ASSIGNMENT: Below are some entries; reproduce them exactly and leave every picture out.

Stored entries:
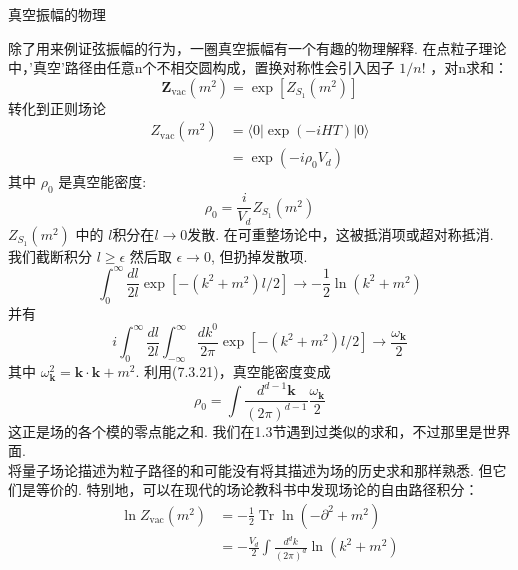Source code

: \centerline{\Large 真空振幅的物理}
除了用来例证弦振幅的行为，一圈真空振幅有一个有趣的物理解释. 在点粒子理论中，'真空'路径由任意n个不相交圆构成，置换对称性会引入因子 $1 / n !$ ，对n求和：
\begin{equation}
	\boldsymbol{Z}_{\mathrm{vac}}\left(m^{2}\right)=\exp \left[Z_{S_{1}}\left(m^{2}\right)\right]
\end{equation}
转化到正则场论
\begin{equation}
	\begin{aligned}
		Z_{\mathrm{vac}}\left(m^{2}\right) &=\langle 0|\exp (-i H T)| 0\rangle \\
		&=\exp \left(-i \rho_{0} V_{d}\right)
	\end{aligned}
\end{equation}
其中 $\rho_{0}$ 是真空能密度:
\begin{equation}
	\rho_{0}=\frac{i}{V_{d}} Z_{S_{1}}\left(m^{2}\right)
\end{equation}
 $Z_{S_{1}}\left(m^{2}\right)$ 中的 $l$积分在$l \rightarrow 0 $发散. 在可重整场论中，这被抵消项或超对称抵消. 我们截断积分 $l \geq \epsilon$ 然后取 $\epsilon \rightarrow 0$, 但扔掉发散项. 
\begin{equation}
	\int_{0}^{\infty} \frac{d l}{2 l} \exp \left[-\left(k^{2}+m^{2}\right) l / 2\right] \rightarrow-\frac{1}{2} \ln \left(k^{2}+m^{2}\right)
\end{equation}
并有
\begin{equation}
	i \int_{0}^{\infty} \frac{d l}{2 l} \int_{-\infty}^{\infty} \frac{d k^{0}}{2 \pi} \exp \left[-\left(k^{2}+m^{2}\right) l / 2\right] \rightarrow \frac{\omega_{\mathbf{k}}}{2}
\end{equation}
其中 $\omega_{\mathbf{k}}^{2}=\mathbf{k} \cdot \mathbf{k}+m^{2}$. 利用(7.3.21)，真空能密度变成
\begin{equation}
	\rho_{0}=\int \frac{d^{d-1} \mathbf{k}}{(2 \pi)^{d-1}} \frac{\omega_{\mathbf{k}}}{2}
\end{equation}
这正是场的各个模的零点能之和. 我们在1.3节遇到过类似的求和，不过那里是世界面.\\
将量子场论描述为粒子路径的和可能没有将其描述为场的历史求和那样熟悉. 但它们是等价的. 特别地，可以在现代的场论教科书中发现场论的自由路径积分： 
\begin{equation}
	\begin{aligned}
		\ln Z_{\mathrm{vac}}\left(m^{2}\right) &=-\frac{1}{2} \operatorname{Tr} \ln \left(-\partial^{2}+m^{2}\right) \\
		&=-\frac{V_{d}}{2} \int \frac{d^{d} k}{(2 \pi)^{d}} \ln \left(k^{2}+m^{2}\right)
	\end{aligned}
\end{equation}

FINISHED EXERCISE:
Source code

: \centerline{\Large 真空振幅的物理}
除了用来例证弦振幅的行为，一圈真空振幅有一个有趣的物理解释. 在点粒子理论中，'真空'路径由任意n个不相交圆构成，置换对称性会引入因子 $1 / n !$ ，对n求和：
\begin{equation}
	\boldsymbol{Z}_{\mathrm{vac}}\left(m^{2}\right)=\exp \left[Z_{S_{1}}\left(m^{2}\right)\right]
\end{equation}
转化到正则场论
\begin{equation}
	\begin{aligned}
		Z_{\mathrm{vac}}\left(m^{2}\right) &=\langle 0|\exp (-i H T)| 0\rangle \\
		&=\exp \left(-i \rho_{0} V_{d}\right)
	\end{aligned}
\end{equation}
其中 $\rho_{0}$ 是真空能密度:
\begin{equation}
	\rho_{0}=\frac{i}{V_{d}} Z_{S_{1}}\left(m^{2}\right)
\end{equation}
 $Z_{S_{1}}\left(m^{2}\right)$ 中的 $l$积分在$l \rightarrow 0 $发散. 在可重整场论中，这被抵消项或超对称抵消. 我们截断积分 $l \geq \epsilon$ 然后取 $\epsilon \rightarrow 0$, 但扔掉发散项. 
\begin{equation}
	\int_{0}^{\infty} \frac{d l}{2 l} \exp \left[-\left(k^{2}+m^{2}\right) l / 2\right] \rightarrow-\frac{1}{2} \ln \left(k^{2}+m^{2}\right)
\end{equation}
并有
\begin{equation}
	i \int_{0}^{\infty} \frac{d l}{2 l} \int_{-\infty}^{\infty} \frac{d k^{0}}{2 \pi} \exp \left[-\left(k^{2}+m^{2}\right) l / 2\right] \rightarrow \frac{\omega_{\mathbf{k}}}{2}
\end{equation}
其中 $\omega_{\mathbf{k}}^{2}=\mathbf{k} \cdot \mathbf{k}+m^{2}$. 利用(7.3.21)，真空能密度变成
\begin{equation}
	\rho_{0}=\int \frac{d^{d-1} \mathbf{k}}{(2 \pi)^{d-1}} \frac{\omega_{\mathbf{k}}}{2}
\end{equation}
这正是场的各个模的零点能之和. 我们在1.3节遇到过类似的求和，不过那里是世界面.\\
将量子场论描述为粒子路径的和可能没有将其描述为场的历史求和那样熟悉. 但它们是等价的. 特别地，可以在现代的场论教科书中发现场论的自由路径积分： 
\begin{equation}
	\begin{aligned}
		\ln Z_{\mathrm{vac}}\left(m^{2}\right) &=-\frac{1}{2} \operatorname{Tr} \ln \left(-\partial^{2}+m^{2}\right) \\
		&=-\frac{V_{d}}{2} \int \frac{d^{d} k}{(2 \pi)^{d}} \ln \left(k^{2}+m^{2}\right)
	\end{aligned}
\end{equation}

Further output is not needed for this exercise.